(Collected data entries)
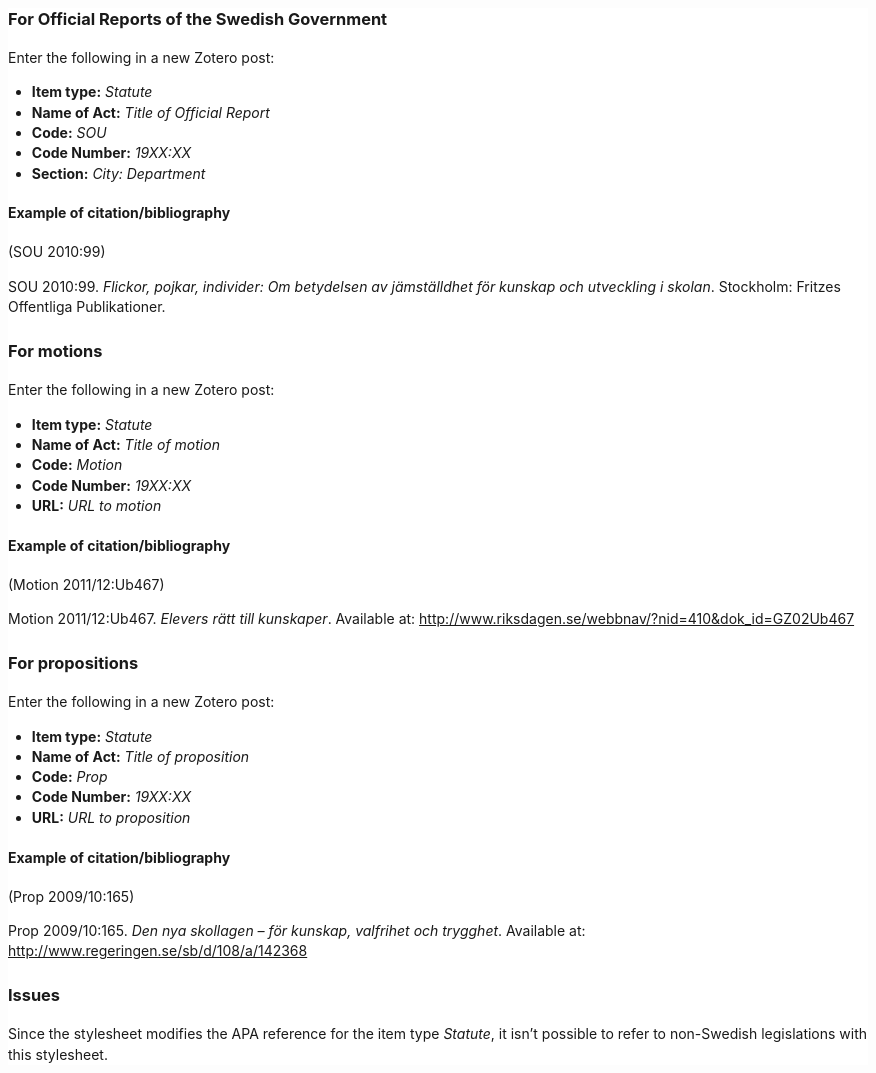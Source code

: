 ### For Official Reports of the Swedish Government
Enter the following in a new Zotero post:

* **Item type:** *Statute*
* **Name of Act:** *Title of Official Report*
* **Code:** *SOU*
* **Code Number:** *19XX:XX*
* **Section:** *City: Department*

#### Example of citation/bibliography
(SOU 2010:99)

SOU 2010:99. *Flickor, pojkar, individer: Om betydelsen av jämställdhet för kunskap och utveckling i skolan*. Stockholm: Fritzes Offentliga Publikationer.

### For motions
Enter the following in a new Zotero post:

* **Item type:** *Statute*
* **Name of Act:** *Title of motion*
* **Code:** *Motion*
* **Code Number:** *19XX:XX*
* **URL:** *URL to motion*

#### Example of citation/bibliography
(Motion 2011/12:Ub467)

Motion 2011/12:Ub467. *Elevers rätt till kunskaper*. Available at: http://www.riksdagen.se/webbnav/?nid=410&dok_id=GZ02Ub467

### For propositions
Enter the following in a new Zotero post:

* **Item type:** *Statute*
* **Name of Act:** *Title of proposition*
* **Code:** *Prop*
* **Code Number:** *19XX:XX*
* **URL:** *URL to proposition*

#### Example of citation/bibliography
(Prop 2009/10:165)

Prop 2009/10:165. *Den nya skollagen – för kunskap, valfrihet och trygghet*. Available at: http://www.regeringen.se/sb/d/108/a/142368

### Issues
Since the stylesheet modifies the APA reference for the item type *Statute*, it isn’t possible to refer to non-Swedish legislations with this stylesheet.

Task prompt — What do the lines above say from the one containing "the Swedish Government" down to the one containing "### For motions"? Return them exactly, both end lines included, and only them.

Result below —
: ### For Official Reports of the Swedish Government
Enter the following in a new Zotero post:

* **Item type:** *Statute*
* **Name of Act:** *Title of Official Report*
* **Code:** *SOU*
* **Code Number:** *19XX:XX*
* **Section:** *City: Department*

#### Example of citation/bibliography
(SOU 2010:99)

SOU 2010:99. *Flickor, pojkar, individer: Om betydelsen av jämställdhet för kunskap och utveckling i skolan*. Stockholm: Fritzes Offentliga Publikationer.

### For motions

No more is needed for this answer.